## ACTIVITY:
Collect all lines below with the string "SplitOptions".

## TASK INPUT:
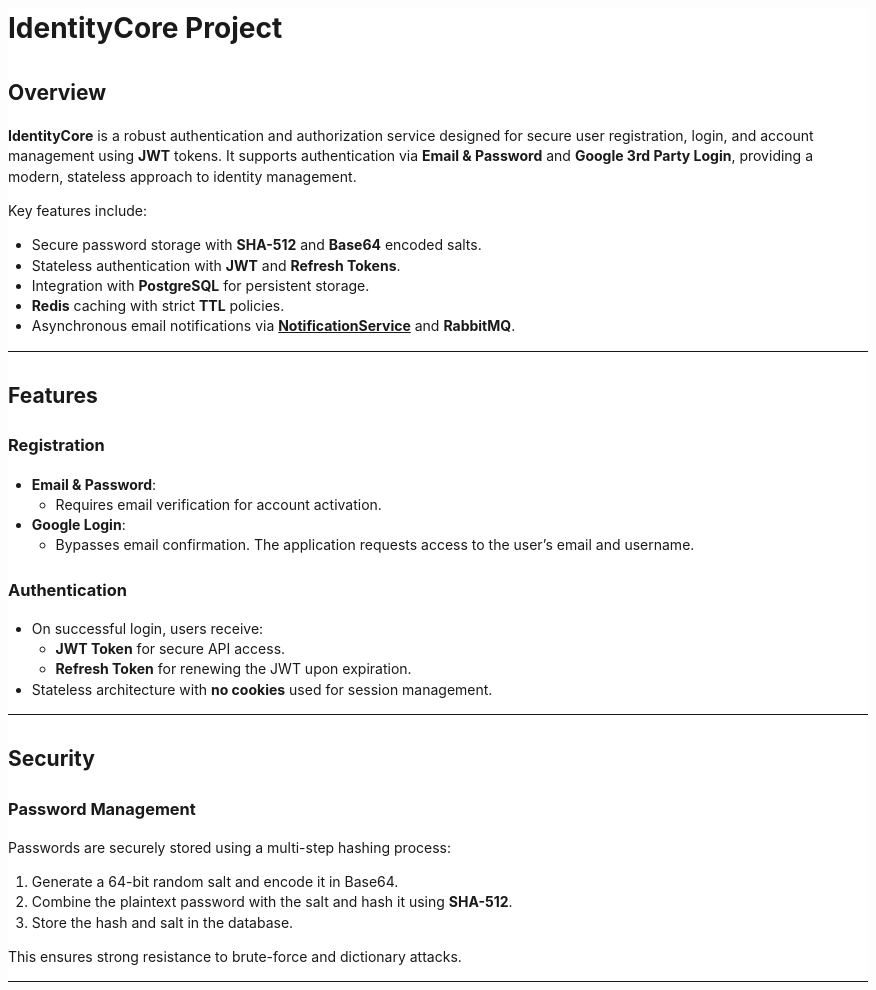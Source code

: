 # IdentityCore Project

## Overview

**IdentityCore** is a robust authentication and authorization service designed for secure user registration, login, and
account management using **JWT** tokens. It supports authentication via **Email & Password** and **Google 3rd Party
Login**, providing a modern, stateless approach to identity management.

Key features include:

- Secure password storage with **SHA-512** and **Base64** encoded salts.
- Stateless authentication with **JWT** and **Refresh Tokens**.
- Integration with **PostgreSQL** for persistent storage.
- **Redis** caching with strict **TTL** policies.
- Asynchronous email notifications via [**NotificationService**](https://github.com/Isukaza/NotificationService) and **RabbitMQ**.

---

## Features

### Registration

- **Email & Password**:
    - Requires email verification for account activation.
- **Google Login**:
    - Bypasses email confirmation. The application requests access to the user’s email and username.

### Authentication

- On successful login, users receive:
    - **JWT Token** for secure API access.
    - **Refresh Token** for renewing the JWT upon expiration.
- Stateless architecture with **no cookies** used for session management.

---

## Security

### Password Management

Passwords are securely stored using a multi-step hashing process:

1. Generate a 64-bit random salt and encode it in Base64.
2. Combine the plaintext password with the salt and hash it using **SHA-512**.
3. Store the hash and salt in the database.

This ensures strong resistance to brute-force and dictionary attacks.

---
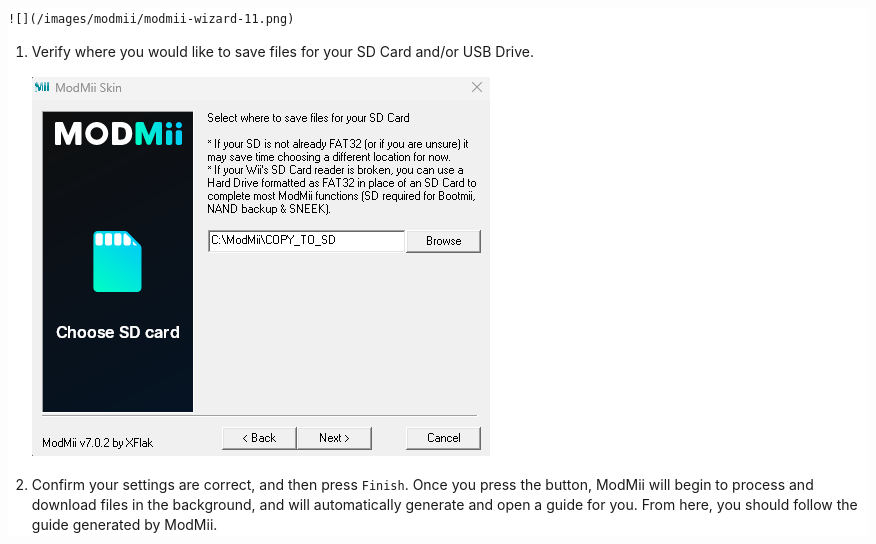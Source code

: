     ![](/images/modmii/modmii-wizard-11.png)

1. Verify where you would like to save files for your SD Card and/or USB Drive.

    ![](/images/modmii/modmii-wizard-12.png)

1. Confirm your settings are correct, and then press `Finish`. Once you press the button, ModMii will begin to process and download files in the background, and will automatically generate and open a guide for you. From here, you should follow the guide generated by ModMii.
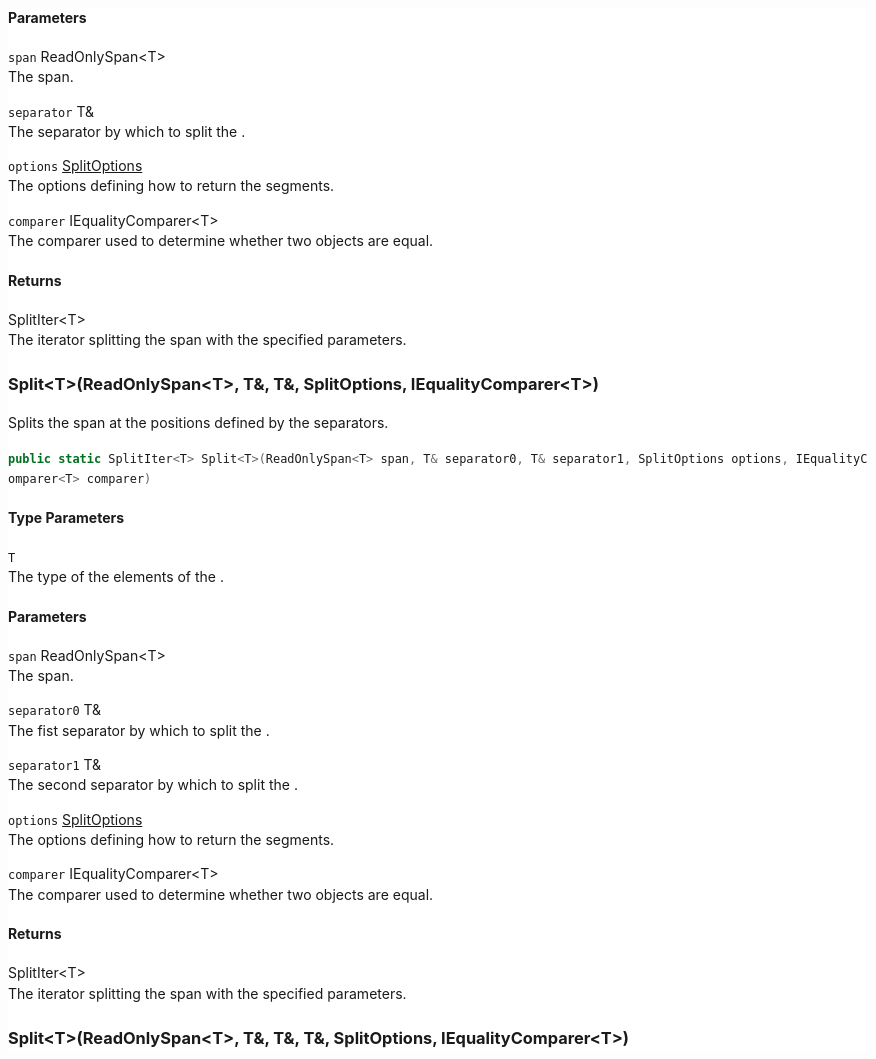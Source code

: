 #### Parameters

`span` ReadOnlySpan&lt;T&gt;<br>
The span.

`separator` T&<br>
The separator by which to split the .

`options` [SplitOptions](./rustic.text.splitoptions.md)<br>
The options defining how to return the segments.

`comparer` IEqualityComparer&lt;T&gt;<br>
The comparer used to determine whether two objects are equal.

#### Returns

SplitIter&lt;T&gt;<br>
The iterator splitting the  span with the specified parameters.

### **Split&lt;T&gt;(ReadOnlySpan&lt;T&gt;, T&, T&, SplitOptions, IEqualityComparer&lt;T&gt;)**

Splits the  span at the positions defined by the separators.

```csharp
public static SplitIter<T> Split<T>(ReadOnlySpan<T> span, T& separator0, T& separator1, SplitOptions options, IEqualityComparer<T> comparer)
```

#### Type Parameters

`T`<br>
The type of the elements of the .

#### Parameters

`span` ReadOnlySpan&lt;T&gt;<br>
The span.

`separator0` T&<br>
The fist separator by which to split the .

`separator1` T&<br>
The second separator by which to split the .

`options` [SplitOptions](./rustic.text.splitoptions.md)<br>
The options defining how to return the segments.

`comparer` IEqualityComparer&lt;T&gt;<br>
The comparer used to determine whether two objects are equal.

#### Returns

SplitIter&lt;T&gt;<br>
The iterator splitting the  span with the specified parameters.

### **Split&lt;T&gt;(ReadOnlySpan&lt;T&gt;, T&, T&, T&, SplitOptions, IEqualityComparer&lt;T&gt;)**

## EXERCISE RESULT:
`options` [SplitOptions](./rustic.text.splitoptions.md)<br>
### **Split&lt;T&gt;(ReadOnlySpan&lt;T&gt;, T&, T&, SplitOptions, IEqualityComparer&lt;T&gt;)**
public static SplitIter<T> Split<T>(ReadOnlySpan<T> span, T& separator0, T& separator1, SplitOptions options, IEqualityComparer<T> comparer)
`options` [SplitOptions](./rustic.text.splitoptions.md)<br>
### **Split&lt;T&gt;(ReadOnlySpan&lt;T&gt;, T&, T&, T&, SplitOptions, IEqualityComparer&lt;T&gt;)**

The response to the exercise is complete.